Saturday, August 22, 2015

Castorf Ring: Das Rheingold

My first opera at Bayreuth! I am mostly going to give the bullet-points version here, because I am going to be doing a Letter from Bayreuth for SFCV, filling in any gaps here on the blog. For the Ring, I am nearly dead center in the sixth (6th) row; the view is great and the sound definitely is different from other houses. Wish I knew 1) whether the anvils are live 2) how many harps there were in the pit. May have my editors ask about these things.
You know how you're always told to bring a cushion because of the notorious wooden seats? Well, what I need most is a foot rest. My feet dangle a couple of inches above the floor; my butt is reasonably happy with the firm surface (there IS a cushion on the seat, thin, but there) and my back is okay with the wooden seat back.
- Huge amount of stage activity; extremely detailed theatrical working out, all in character as the characters are presented, which is not a complete picture of any of the characters (they are all thugs or floozies, it seems), but dramatically consistent for each character.
- Unusual use of live video, with cameramen visible on stage much of the time, to project either closeups of the main action or to show action off the main dramatic focal point (most of it made up - implied by the characters you see on stage but not action you will find in the libretto)
- Outstanding singing from everybody. No complaints. Claudia Mahnke, heard a few times long ago in SF, gorgeous as Fricka, can't wait until tomorrow when she has a lot more to do. Wolfgang Koch excellent as Wotan, King Thug of the gods. Nadine Weissman, magnificent contralto as Erda. SF Opera, you should hire her. Yes, I am happy to play talent scout for you.
- The sound IS something different and special. The house is small enough that I can hear the singers' voices bouncing around (good), undoubtedly a function of the size (1900 seats), construction (all wood - including the floor), the cowl between the audience and the pit, and the location of the orchestra (mostly under the stage). Also the way the seats fan out in the hall.
- Kirill Petrenko, recently appointed chief conductor designate of the Berlin Phil, seriously at sea, and this is his third time with the Ring at Bayreuth: any individual 30 seconds sounded beautiful, but very fast and weirdly boneless conducting, with almost nothing made of most of the big moments and little sense of the structure or shape of the piece. Wot?
(Fixed the formatting problems, yay!)

3 comments:

Anonymous said...

"any individual 30 seconds sounded beautiful, but ..."

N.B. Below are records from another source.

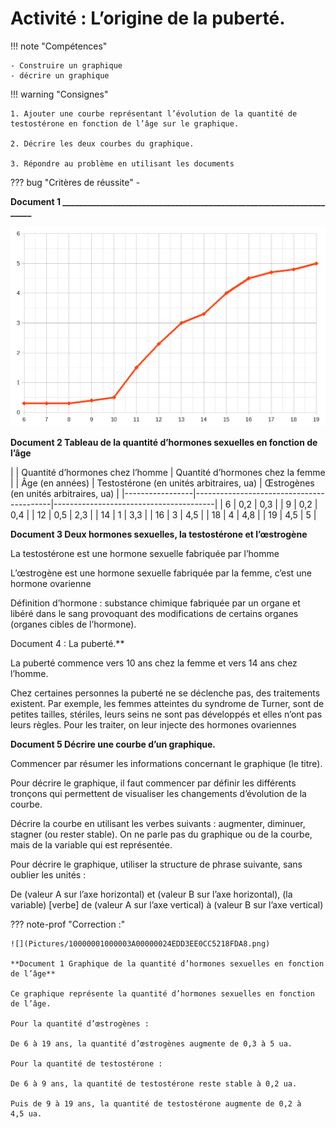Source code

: # Activité : L’origine de la puberté.

!!! note "Compétences"

    - Construire un graphique
    - décrire un graphique 

!!! warning "Consignes"

    1. Ajouter une courbe représentant l’évolution de la quantité de testostérone en fonction de l’âge sur le graphique.

    2. Décrire les deux courbes du graphique.

    3. Répondre au problème en utilisant les documents
    
??? bug "Critères de réussite"
    - 


**Document 1 ____________________________________________________________________**


![](Pictures/graphiqueQteHormone.png)

**Document 2 Tableau de la quantité d’hormones sexuelles en fonction de l’âge**

|                 | Quantité d’hormones chez l’homme         | Quantité d’hormones chez la femme      |
| Âge (en années) | Testostérone (en unités arbitraires, ua) | Œstrogènes (en unités arbitraires, ua) |
|-----------------|------------------------------------------|----------------------------------------|
| 6               | 0,2                                      | 0,3                                    |
| 9               | 0,2                                      | 0,4                                    |
| 12              | 0,5                                      | 2,3                                    |
| 14              | 1                                        | 3,3                                    |
| 16              | 3                                        | 4,5                                    |
| 18              | 4                                        | 4,8                                    |
| 19              | 4,5                                      | 5                                      |

**Document 3 Deux hormones sexuelles, la testostérone et l’œstrogène**

La testostérone est une hormone sexuelle fabriquée par l’homme

L’œstrogène est une hormone sexuelle fabriquée par la femme, c’est une hormone ovarienne

Définition d’hormone : substance chimique fabriquée par un organe et libéré dans le sang provoquant des modifications de certains organes (organes cibles de l’hormone).

Document 4 : La puberté.**

La puberté commence vers 10 ans chez la femme et vers 14 ans chez l’homme.

Chez certaines personnes la puberté ne se déclenche pas, des traitements existent. Par exemple, les femmes atteintes du syndrome de Turner, sont de petites tailles, stériles, leurs seins ne sont pas développés et elles n’ont pas leurs règles. Pour les traiter, on leur injecte des hormones ovariennes

**Document 5 Décrire une courbe d’un graphique.**

Commencer par résumer les informations concernant le graphique (le titre).

Pour décrire le graphique, il faut commencer par définir les différents tronçons qui permettent de visualiser les changements d’évolution de la courbe.

Décrire la courbe en utilisant les verbes suivants : augmenter, diminuer, stagner (ou rester stable). On ne parle pas du graphique ou de la courbe, mais de la variable qui est représentée.

Pour décrire le graphique, utiliser la structure de phrase suivante, sans oublier les unités :

De (valeur A sur l’axe horizontal) et (valeur B sur l’axe horizontal), (la variable) \[verbe\] de (valeur A sur l’axe vertical) à (valeur B sur l’axe vertical)

??? note-prof "Correction :"

    ![](Pictures/10000001000003A00000024EDD3EE0CC5218FDA8.png)

    **Document 1 Graphique de la quantité d’hormones sexuelles en fonction de l’âge**

    Ce graphique représente la quantité d’hormones sexuelles en fonction de l’âge.

    Pour la quantité d’œstrogènes :

    De 6 à 19 ans, la quantité d’œstrogènes augmente de 0,3 à 5 ua.

    Pour la quantité de testostérone :

    De 6 à 9 ans, la quantité de testostérone reste stable à 0,2 ua.

    Puis de 9 à 19 ans, la quantité de testostérone augmente de 0,2 à 4,5 ua.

This is also why 30 second preview clips are completely useless for judging the quality of a recording of any music that's both long and spaciously paced: not just Wagner, but Bruckner, Mahler, Strauss, even some works of Beethoven or Schubert.

Daniel Wolf said...

One small question, Lisa: was the sound coming out of the pit too mixed to be directional or were you able to hear the motion of Rhine, from the audience's right to left (right thus being South, so that we're looking East), as orchestrated?

Lisa Hirsch said...

From where I was sitting - sixth row for the Ring - the sound was too mixed and I could not hear any right to left movement during the prelude.